Together, we look for Mom’s rolling pin. Neither of us have a clue. Crap, we have to call Connecticut. Mom the Virgo tells us precisely where it is and asks permission for her and my dad to come home now. “No! Love you! Bye!” we scream, hanging up. Next, we try rolling out the dough on the counter, but it keeps springing back. It stubbornly won’t stretch. So we each grab an end and play tug-of-war, thinning it out just enough till it fills the large, rectangular baking sheet. We pinch the sides over the rim and put it aside.
Phew
.
I caramelize some onions, while Rachel shreds some fresh mozzarella and cheddar. We ladle the sauce, then the cheese, then the onions. We season with salt and fresh pepper. Over in the window boxes, where my mother grows flowers and herbs overlooking the Brooklyn Bridge, we find a handful of basil leaves. Then I sprinkle the whole thing lightly with olive oil. I feel a million times better just having an apron wrapped around my waist and my sister by my side. We slide the pizza in a hot oven, and after twenty minutes, just as I’m about to eat the countertop, our masterpiece is ready.
“Buon appetito!”
I say, digging in. The pizza is amazing. The crust is brown and firm; the cheese is melted evenly and gooey without being greasy. It
cuts clean, and the basil is woodsy and unwilted. Sal and Val would be so proud.
I ask Rach if there’s anything else fun we can do. “I can show you the guys I’m talking to on
Match.com
?” she says without any inhibition, knowing I’m no fan of online dating. I’m too drained to be disapproving, however, especially after she just put my pieces back together again. “That sounds perfect,” I say. We log in under my sister’s “LoveTheBeach” username, clicking on guys named “ChallahbackYo” and “MisterButtsky” and “WillIron4urMom.” My general argument against online dating is that when you live in a city like New York, it’s so easy to meet people. Why hide behind a computer when you can meet your soul mate on the C train? Also, I’ve always put a high premium on having a good story to tell—“meet-cute,” as they say in Hollywood. Falling in love on the Internet just feels so flat. But tonight, I understand the good fun of it all. Tonight, love is too serious to take seriously.
As we lie in bed, like the little girls we once were, I sense that together, we weathered the storms of our breakups. Scrolling to a guy with the enticing name Benito Bagel, I say, “Let’s look at
his
pics!” quickly acclimating to the lingo. I’m under the weather, but I can still sniff out a cute guy. My hunch is right. Benito appears to be handsome, smart, and funny. He’s
allegedly
6′2″, a lover of cheap eats, and a self-employed financial consultant. From the name, we decipher that he’s probably Jewish and Latin, a flavor combination as alluring to me as apricot and Brie.

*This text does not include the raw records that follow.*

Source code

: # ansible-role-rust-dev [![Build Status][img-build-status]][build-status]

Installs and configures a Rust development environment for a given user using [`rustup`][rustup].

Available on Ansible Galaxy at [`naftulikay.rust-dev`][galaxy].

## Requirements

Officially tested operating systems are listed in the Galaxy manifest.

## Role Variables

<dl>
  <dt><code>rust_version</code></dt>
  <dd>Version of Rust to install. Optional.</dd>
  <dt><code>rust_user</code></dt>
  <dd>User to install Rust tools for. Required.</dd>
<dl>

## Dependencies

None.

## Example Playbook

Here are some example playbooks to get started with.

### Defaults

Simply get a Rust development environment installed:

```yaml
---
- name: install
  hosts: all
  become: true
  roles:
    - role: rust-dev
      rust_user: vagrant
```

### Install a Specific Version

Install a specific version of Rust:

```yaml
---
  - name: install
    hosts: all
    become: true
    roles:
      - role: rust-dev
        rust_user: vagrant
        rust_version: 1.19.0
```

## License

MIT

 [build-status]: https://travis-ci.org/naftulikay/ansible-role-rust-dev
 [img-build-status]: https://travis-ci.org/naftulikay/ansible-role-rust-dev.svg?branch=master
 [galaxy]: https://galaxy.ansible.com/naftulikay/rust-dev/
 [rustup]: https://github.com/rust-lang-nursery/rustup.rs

He also lives not far from us in Brooklyn Heights. I can’t find anything bad to say.
“I wonder if he’s as hot in real life!” I blurt out.
“Wait!” my sister says in shock. “For you?”
“Yeah, why not.”
“Oh my God. Really? Do it, Lys! Do it!”
“The best way to get over somebody is to get under somebody, right?” I smirk. “And besides, I can’t keep going to restaurants alone.”